Kirsti Nelson has been in the plastic trash container industry for 11 years, in management jobs at Otto Environmental Systems N.A. Inc. in North Carolina, where today she heads the company's new retail division.
But in a way, the 45-year-old executive traces her interest in waste back several decades before, to a family trip to the Grand Canyon.
“I was probably only about four or five, we were at the Grand Canyon, and I spit my gum out into the Grand Canyon,” she said.
Her father's reaction sticks with her today: “I thought my Dad was going to throw me down after it to make me go get it.
“He taught me that littering was bad and it just became a full circle kind of fate, here I am in the trash industry,” she said.
Otto injection molds garbage bins and containers for the waste and recycling at plants in North Carolina and Arizona.
“Garbage men can have their own reputation but truly, if you take a macro look at the waste industry and recycling industry, it really does keep people healthy and safer,” she said.
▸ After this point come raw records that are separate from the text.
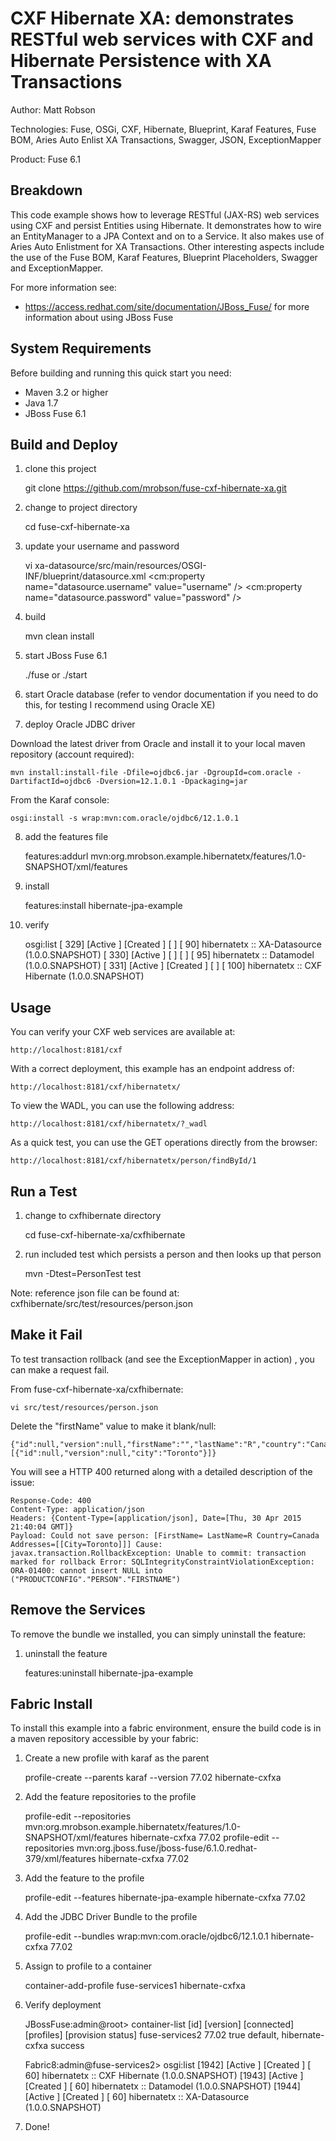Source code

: ﻿CXF Hibernate XA: demonstrates RESTful web services with CXF and Hibernate Persistence with XA Transactions
===============================================================================================
Author: Matt Robson 

Technologies: Fuse, OSGi, CXF, Hibernate, Blueprint, Karaf Features, Fuse BOM, Aries Auto Enlist XA Transactions, Swagger, JSON, ExceptionMapper 

Product: Fuse 6.1 

Breakdown
---------
This code example shows how to leverage RESTful (JAX-RS) web services using CXF and persist Entities using Hibernate. It demonstrates how to wire an EntityManager to a JPA Context and on to a Service. It also makes use of Aries Auto Enlistment for XA Transactions.  Other interesting aspects include the use of the Fuse BOM, Karaf Features, Blueprint Placeholders, Swagger and  ExceptionMapper.

For more information see:

* <https://access.redhat.com/site/documentation/JBoss_Fuse/> for more information about using JBoss Fuse

System Requirements
-------------------
Before building and running this quick start you need:

* Maven 3.2 or higher
* Java 1.7
* JBoss Fuse 6.1

Build and Deploy
----------------

1) clone this project

	git clone https://github.com/mrobson/fuse-cxf-hibernate-xa.git

2) change to project directory 

	cd fuse-cxf-hibernate-xa

3) update your username and password

	vi xa-datasource/src/main/resources/OSGI-INF/blueprint/datasource.xml
	<cm:property name="datasource.username" value="username" />
	<cm:property name="datasource.password" value="password" />

4) build

	mvn clean install

5) start JBoss Fuse 6.1

	./fuse or ./start

6) start Oracle database (refer to vendor documentation if you need to do this, for testing I recommend using Oracle XE)

7) deploy Oracle JDBC driver

Download the latest driver from Oracle and install it to your local maven repository (account required):

	mvn install:install-file -Dfile=ojdbc6.jar -DgroupId=com.oracle -DartifactId=ojdbc6 -Dversion=12.1.0.1 -Dpackaging=jar

From the Karaf console:

	osgi:install -s wrap:mvn:com.oracle/ojdbc6/12.1.0.1

8) add the features file

	features:addurl mvn:org.mrobson.example.hibernatetx/features/1.0-SNAPSHOT/xml/features

9) install

	features:install hibernate-jpa-example

10) verify

	osgi:list
	[ 329] [Active     ] [Created     ] [       ] [   90] hibernatetx :: XA-Datasource (1.0.0.SNAPSHOT)
	[ 330] [Active     ] [            ] [       ] [   95] hibernatetx :: Datamodel (1.0.0.SNAPSHOT)
	[ 331] [Active     ] [Created     ] [       ] [  100] hibernatetx :: CXF Hibernate (1.0.0.SNAPSHOT)

Usage
-----

You can verify your CXF web services are available at:

	http://localhost:8181/cxf

With a correct deployment, this example has an endpoint address of:

	http://localhost:8181/cxf/hibernatetx/

To view the WADL, you can use the following address:

	http://localhost:8181/cxf/hibernatetx/?_wadl

As a quick test, you can use the GET operations directly from the browser:

	http://localhost:8181/cxf/hibernatetx/person/findById/1

Run a Test
----------

1) change to cxfhibernate directory

	cd fuse-cxf-hibernate-xa/cxfhibernate

2) run included test which persists a person and then looks up that person

	mvn -Dtest=PersonTest test

Note: reference json file can be found at: cxfhibernate/src/test/resources/person.json

Make it Fail
------------

To test transaction rollback (and see the ExceptionMapper in action) , you can make a request fail.

From fuse-cxf-hibernate-xa/cxfhibernate:

	vi src/test/resources/person.json

Delete the "firstName" value to make it blank/null:

	{"id":null,"version":null,"firstName":"","lastName":"R","country":"Canada","addresses":[{"id":null,"version":null,"city":"Toronto"}]}

You will see a HTTP 400 returned along with a detailed description of the issue:

	Response-Code: 400
	Content-Type: application/json
	Headers: {Content-Type=[application/json], Date=[Thu, 30 Apr 2015 21:40:04 GMT]}
	Payload: Could not save person: [FirstName= LastName=R Country=Canada Addresses=[[City=Toronto]]] Cause: javax.transaction.RollbackException: Unable to commit: transaction marked for rollback Error: SQLIntegrityConstraintViolationException: ORA-01400: cannot insert NULL into ("PRODUCTCONFIG"."PERSON"."FIRSTNAME")

Remove the Services
-------------------

To remove the bundle we installed, you can simply uninstall the feature:

1) uninstall the feature

	features:uninstall hibernate-jpa-example

Fabric Install
--------------

To install this example into a fabric environment, ensure the build code is in a maven repository accessible by your fabric:

1) Create a new profile with karaf as the parent

	profile-create --parents karaf --version 77.02 hibernate-cxfxa

2) Add the feature repositories to the profile

	profile-edit --repositories mvn:org.mrobson.example.hibernatetx/features/1.0-SNAPSHOT/xml/features hibernate-cxfxa 77.02
	profile-edit --repositories mvn:org.jboss.fuse/jboss-fuse/6.1.0.redhat-379/xml/features hibernate-cxfxa 77.02

3) Add the feature to the profile
	
	profile-edit --features hibernate-jpa-example hibernate-cxfxa 77.02

4) Add the JDBC Driver Bundle to the profile

	profile-edit --bundles wrap:mvn:com.oracle/ojdbc6/12.1.0.1 hibernate-cxfxa 77.02

5) Assign to profile to a container

	container-add-profile fuse-services1 hibernate-cxfxa

6) Verify deployment

	JBossFuse:admin@root> container-list 
	[id]                           [version] [connected] [profiles]                                         [provision status]
	fuse-services2                 77.02     true        default, hibernate-cxfxa                           success

	Fabric8:admin@fuse-services2> osgi:list
	[1942] [Active     ] [Created     ] [   60] hibernatetx :: CXF Hibernate (1.0.0.SNAPSHOT)
	[1943] [Active     ] [Created     ] [   60] hibernatetx :: Datamodel (1.0.0.SNAPSHOT)
	[1944] [Active     ] [Created     ] [   60] hibernatetx :: XA-Datasource (1.0.0.SNAPSHOT)

7) Done!

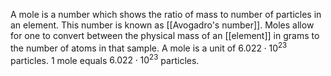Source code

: A mole is a number which shows the ratio of mass to number of particles in an element. This number is known as [[Avogadro's number]]. Moles allow for one to convert between the physical mass of an [[element]] in grams to the number of atoms in that sample. A mole is a unit of $6.022\cdot10^{23}$ particles. 1 mole equals $6.022\cdot10^{23}$ particles. 


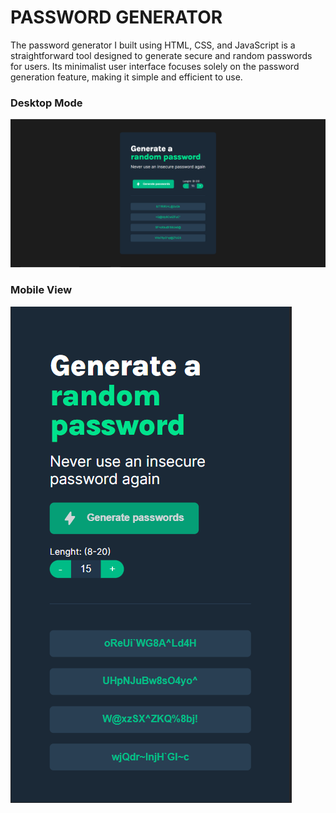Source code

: # PASSWORD GENERATOR

The password generator I built using HTML, CSS, and JavaScript is a straightforward tool designed to generate secure and random passwords for users. Its minimalist user interface focuses solely on the password generation feature, making it simple and efficient to use.

### Desktop Mode

![landing page](images/image1.PNG)

### Mobile View

![landing page](images/images2.PNG)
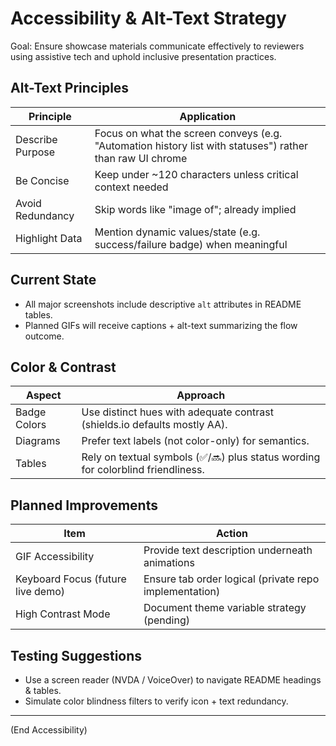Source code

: # Accessibility & Alt-Text Strategy

Goal: Ensure showcase materials communicate effectively to reviewers using assistive tech and uphold inclusive presentation practices.

## Alt-Text Principles
| Principle | Application |
|-----------|------------|
| Describe Purpose | Focus on what the screen conveys (e.g. "Automation history list with statuses") rather than raw UI chrome |
| Be Concise | Keep under ~120 characters unless critical context needed |
| Avoid Redundancy | Skip words like "image of"; already implied |
| Highlight Data | Mention dynamic values/state (e.g. success/failure badge) when meaningful |

## Current State
- All major screenshots include descriptive `alt` attributes in README tables.
- Planned GIFs will receive captions + alt-text summarizing the flow outcome.

## Color & Contrast
| Aspect | Approach |
|--------|---------|
| Badge Colors | Use distinct hues with adequate contrast (shields.io defaults mostly AA). |
| Diagrams | Prefer text labels (not color-only) for semantics. |
| Tables | Rely on textual symbols (✅/🔜) plus status wording for colorblind friendliness. |

## Planned Improvements
| Item | Action |
|------|--------|
| GIF Accessibility | Provide text description underneath animations |
| Keyboard Focus (future live demo) | Ensure tab order logical (private repo implementation) |
| High Contrast Mode | Document theme variable strategy (pending) |

## Testing Suggestions
- Use a screen reader (NVDA / VoiceOver) to navigate README headings & tables.
- Simulate color blindness filters to verify icon + text redundancy.

---
(End Accessibility)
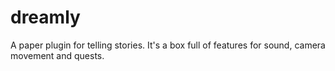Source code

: # dreamly
A paper plugin for telling stories. It's a box full of features for sound, camera movement and quests.
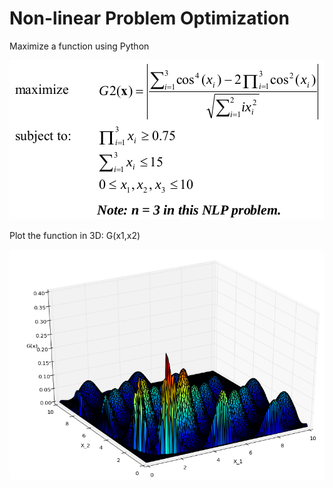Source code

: # Non-linear Problem Optimization


Maximize a function using Python

![Problem](images/nlp.png)

Plot the function in 3D: G(x1,x2)

![Plot](images/nlp_plot.png)
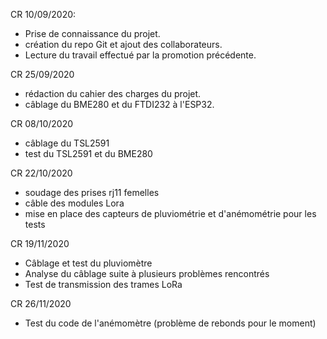 CR 10/09/2020:  

- Prise de connaissance du projet.  
- création du repo Git et ajout des collaborateurs.  
- Lecture du travail effectué par la promotion précédente.  

CR 25/09/2020

- rédaction du cahier des charges du projet.
- câblage du BME280 et du FTDI232 à l'ESP32.

CR 08/10/2020

- câblage du TSL2591
- test du TSL2591 et du BME280

CR 22/10/2020

- soudage des prises rj11 femelles
- câble des modules Lora
- mise en place des capteurs de pluviométrie et d'anémométrie pour les tests

CR 19/11/2020

- Câblage et test du pluviomètre
- Analyse du câblage suite à plusieurs problèmes rencontrés
- Test de transmission des trames LoRa

CR 26/11/2020

- Test du code de l'anémomètre (problème de rebonds pour le moment)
It's important to find ways to be passionate about your work, Nelson believes. Appreciating the way trash collection helps society, and her company's role, is one way for her. In countries like the United States with better developed refuse collection, it's easy to take the health benefits for granted, she said.
Nelson also admits to really liking manufacturing. She came to Otto after stints in marketing positions in various manufacturing industries — from paper to recording equipment to consumer goods — and advises people looking at industrial careers to “really follow a passion of something.
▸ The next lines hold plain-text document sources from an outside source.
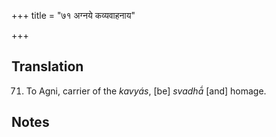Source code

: +++
title = "७१ अग्नये कव्यवाहनाय"

+++
## Translation
71. To Agni, carrier of the *kavyás*, \[be\] *svadhā́* \[and\] homage.

## Notes

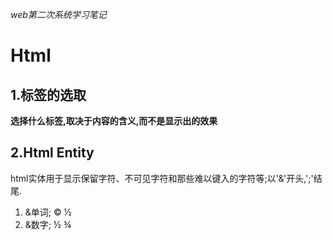 *web第二次系统学习笔记*

# Html

## 1.标签的选取

**选择什么标签,取决于内容的含义,而不是显示出的效果**

## 2.Html Entity

html实体用于显示保留字符、不可见字符和那些难以键入的字符等;以'\&'开头,'\;'结尾.

1. &单词; &copy; &frac12;
2. &数字; &#x000BD; &#x000BE;
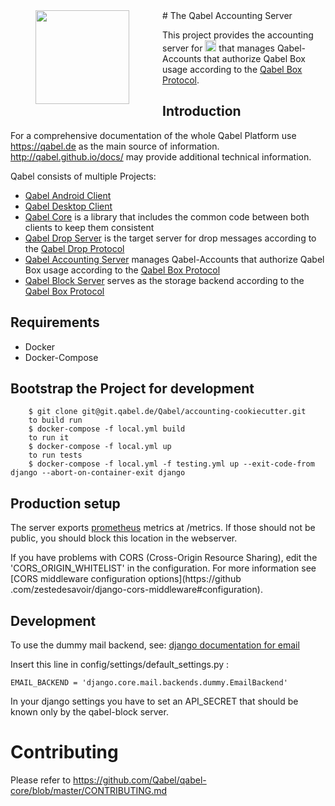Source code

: <img align="left" width="0" height="150px" hspace="20"/>
<a href="https://qabel.de" align="left">
	<img src="https://files.qabel.de/img/qabel_logo_orange_preview.png" height="150px" align="left"/>
</a>
<img align="left" width="0" height="150px" hspace="25"/>
# The Qabel Accounting Server


This project provides the accounting server for <a href="https://qabel.de"><img alt="Qabel" src="https://files.qabel.de/img/qabel-kl.png" height="18px"/></a> that manages Qabel-Accounts that authorize Qabel Box usage according to the [Qabel Box Protocol](http://qabel.github.io/docs/Qabel-Protocol-Box/).

## Introduction
For a comprehensive documentation of the whole Qabel Platform use https://qabel.de as the main source of information. http://qabel.github.io/docs/ may provide additional technical information.

Qabel consists of multiple Projects:
 * [Qabel Android Client](https://github.com/Qabel/qabel-android)
 * [Qabel Desktop Client](https://github.com/Qabel/qabel-desktop)
 * [Qabel Core](https://github.com/Qabel/qabel-core) is a library that includes the common code between both clients to keep them consistent
 * [Qabel Drop Server](https://github.com/Qabel/qabel-drop) is the target server for drop messages according to the [Qabel Drop Protocol](http://qabel.github.io/docs/Qabel-Protocol-Drop/)
 * [Qabel Accounting Server](https://github.com/Qabel/qabel-accounting) manages Qabel-Accounts that authorize Qabel Box usage according to the [Qabel Box Protocol](http://qabel.github.io/docs/Qabel-Protocol-Box/)
 * [Qabel Block Server](https://github.com/Qabel/qabel-block) serves as the storage backend according to the [Qabel Box Protocol](http://qabel.github.io/docs/Qabel-Protocol-Box/)

## Requirements
* Docker
* Docker-Compose

##  Bootstrap the Project for development

	    $ git clone git@git.qabel.de/Qabel/accounting-cookiecutter.git
	    to build run
        $ docker-compose -f local.yml build
	    to run it
        $ docker-compose -f local.yml up
        to run tests
        $ docker-compose -f local.yml -f testing.yml up --exit-code-from django --abort-on-container-exit django

## <a name="production_setup"></a>Production setup


The server exports [prometheus](https://www.prometheus.io) metrics at /metrics. If those should not be public, you should
block this location in the webserver.

If you have problems with CORS (Cross-Origin Resource Sharing), edit the 'CORS_ORIGIN_WHITELIST' in the
configuration. For more information see [CORS middleware configuration options](https://github
.com/zestedesavoir/django-cors-middleware#configuration).

## Development

To use the dummy mail backend, see: [django documentation for email](https://docs.djangoproject.com/en/1.9/topics/email/#dummy-backend)

Insert this line in config/settings/default_settings.py :

    EMAIL_BACKEND = 'django.core.mail.backends.dummy.EmailBackend'

In your django settings you have to set an API_SECRET that should be known only by the
qabel-block server.


# Contributing

Please refer to https://github.com/Qabel/qabel-core/blob/master/CONTRIBUTING.md
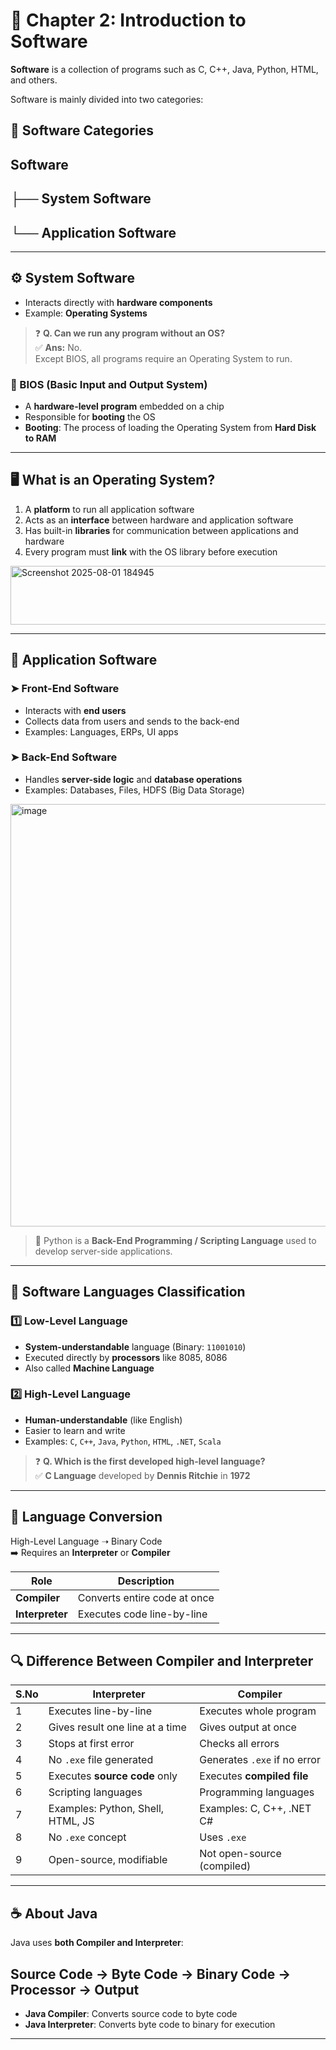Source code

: # 📘 Chapter 2: Introduction to Software

**Software** is a collection of programs such as C, C++, Java, Python, HTML, and others.

Software is mainly divided into two categories:

## 🧩 Software Categories

## Software
## ├── System Software
## └── Application Software


---

## ⚙️ System Software
- Interacts directly with **hardware components**
- Example: **Operating Systems**

> ❓ **Q. Can we run any program without an OS?**  
> ✅ **Ans:** No.  
> Except BIOS, all programs require an Operating System to run.

### 🧠 BIOS (Basic Input and Output System)
- A **hardware-level program** embedded on a chip
- Responsible for **booting** the OS
- **Booting**: The process of loading the Operating System from **Hard Disk to RAM**

---

## 🖥️ What is an Operating System?

1. A **platform** to run all application software  
2. Acts as an **interface** between hardware and application software  
3. Has built-in **libraries** for communication between applications and hardware  
4. Every program must **link** with the OS library before execution  

<img width="761" height="94" alt="Screenshot 2025-08-01 184945" src="https://github.com/user-attachments/assets/c5898e78-d931-480d-8bd7-be7e839aa3db" />

---

## 🧩 Application Software

### ➤ Front-End Software  
- Interacts with **end users**  
- Collects data from users and sends to the back-end  
- Examples: Languages, ERPs, UI apps

### ➤ Back-End Software  
- Handles **server-side logic** and **database operations**  
- Examples: Databases, Files, HDFS (Big Data Storage)

<img width="1024" height="676" alt="image" src="https://github.com/user-attachments/assets/6df4861b-0e60-4b64-ae06-4d09887a25a3" />


> 📌 Python is a **Back-End Programming / Scripting Language** used to develop server-side applications.

---

## 🧠 Software Languages Classification

### 1️⃣ Low-Level Language
- **System-understandable** language (Binary: `11001010`)  
- Executed directly by **processors** like 8085, 8086  
- Also called **Machine Language**

### 2️⃣ High-Level Language
- **Human-understandable** (like English)  
- Easier to learn and write  
- Examples: `C`, `C++`, `Java`, `Python`, `HTML`, `.NET`, `Scala`

> ❓ **Q. Which is the first developed high-level language?**  
> ✅ **C Language** developed by **Dennis Ritchie** in **1972**

---

## 🔄 Language Conversion

High-Level Language ➝ Binary Code  
➡️ Requires an **Interpreter** or **Compiler**

| Role | Description |
|------|-------------|
| **Compiler** | Converts entire code at once |
| **Interpreter** | Executes code line-by-line |

---

## 🔍 Difference Between Compiler and Interpreter

| S.No | Interpreter | Compiler |
|------|-------------|----------|
| 1 | Executes line-by-line | Executes whole program |
| 2 | Gives result one line at a time | Gives output at once |
| 3 | Stops at first error | Checks all errors |
| 4 | No `.exe` file generated | Generates `.exe` if no error |
| 5 | Executes **source code** only | Executes **compiled file** |
| 6 | Scripting languages | Programming languages |
| 7 | Examples: Python, Shell, HTML, JS | Examples: C, C++, .NET C# |
| 8 | No `.exe` concept | Uses `.exe` |
| 9 | Open-source, modifiable | Not open-source (compiled) |

---

## ☕ About Java

Java uses **both Compiler and Interpreter**:

## Source Code → Byte Code → Binary Code → Processor → Output

- **Java Compiler**: Converts source code to byte code  
- **Java Interpreter**: Converts byte code to binary for execution

---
“One of the reasons I've stuck with industrial products and manufacturing is it's really cool to see things get made,” she said.
Her career path at Otto has been from director of marketing to director of sales and, since 2014, vice president of a new retail division. Otto is expanding beyond its traditional businesses in industrial waste containers and contract injection molding. Nelson said she made a sales pitch to Home Depot in late 2013 and a few months later Otto won shelf space for its products.
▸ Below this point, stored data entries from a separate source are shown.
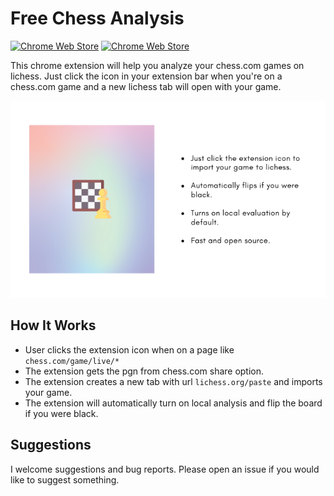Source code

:# Free Chess Analysis

[![Chrome Web Store](https://img.shields.io/chrome-web-store/v/fkakfklkhmjkkehkjchemdgeoldekdml?style=for-the-badge)](https://chrome.google.com/webstore/detail/free-chess-analysis/fkakfklkhmjkkehkjchemdgeoldekdml)
[![Chrome Web Store](https://img.shields.io/chrome-web-store/users/fkakfklkhmjkkehkjchemdgeoldekdml?style=for-the-badge)](https://chrome.google.com/webstore/detail/free-chess-analysis/fkakfklkhmjkkehkjchemdgeoldekdml)

This chrome extension will help you analyze your chess.com games on lichess. Just click the icon in your extension bar when you're on a chess.com game and a new lichess tab will open with your game.

<img src='https://raw.githubusercontent.com/imlokesh/free-chess-analysis/main/src/banners/2.png' alt='Free Chess Analysis' >

## How It Works

-   User clicks the extension icon when on a page like `chess.com/game/live/*`
-   The extension gets the pgn from chess.com share option.
-   The extension creates a new tab with url `lichess.org/paste` and imports your game.
-   The extension will automatically turn on local analysis and flip the board if you were black.

## Suggestions

I welcome suggestions and bug reports. Please open an issue if you would like to suggest something.
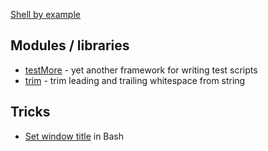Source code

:
[Shell by example](shell.sh)

## Modules / libraries

- [testMore](testMore/) - yet another framework for writing test scripts
- [trim](trim/) - trim leading and trailing whitespace from string

## Tricks

- [Set window title](BashWindowTitle.md) in Bash
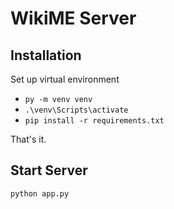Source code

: # WikiME Server

## Installation

Set up virtual environment

- `py -m venv venv`
- `.\venv\Scripts\activate`
- `pip install -r requirements.txt`

That's it.

## Start Server

`python app.py`
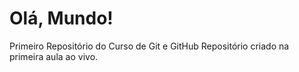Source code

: # Olá, Mundo!
 Primeiro Repositório do Curso de Git e GitHub
 Repositório criado na primeira aula ao vivo.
She said a big job challenge now is growing in the very cost competitive world of big-box retail.
“With retail the winner is the guy with the most molds and the most products, and can you make those at the low cost you need to,” she said.
Nelson said she enjoys the diversity of plastics and is impressed by the technical knowledge.
Still, she said she's had experiences that make her feel the industry is less friendly toward women than, for example, the waste industry. She mentions her first time at the big U.S. plastics show, NPE, in 2006 in Chicago.
“There were barely any other women at that show and I was stared at so much,” she said. “I was walking around with my boss, the CEO at the time, and it made me very self-conscious.
“I'm used to being a minority in business, just by default there aren't tons of women in business,” Nelson said.
Nelson's achieved a lot in her career, including being named Member of the Year in 2013 by the Waste Technology Equipment Association, which was later absorbed into the National Waste & Recycling Association.
She said plastics has career potential, provided you have passion.
“There's so much opportunity with technology and design together,” she said. “It's amazing how things are progressing in plastics.”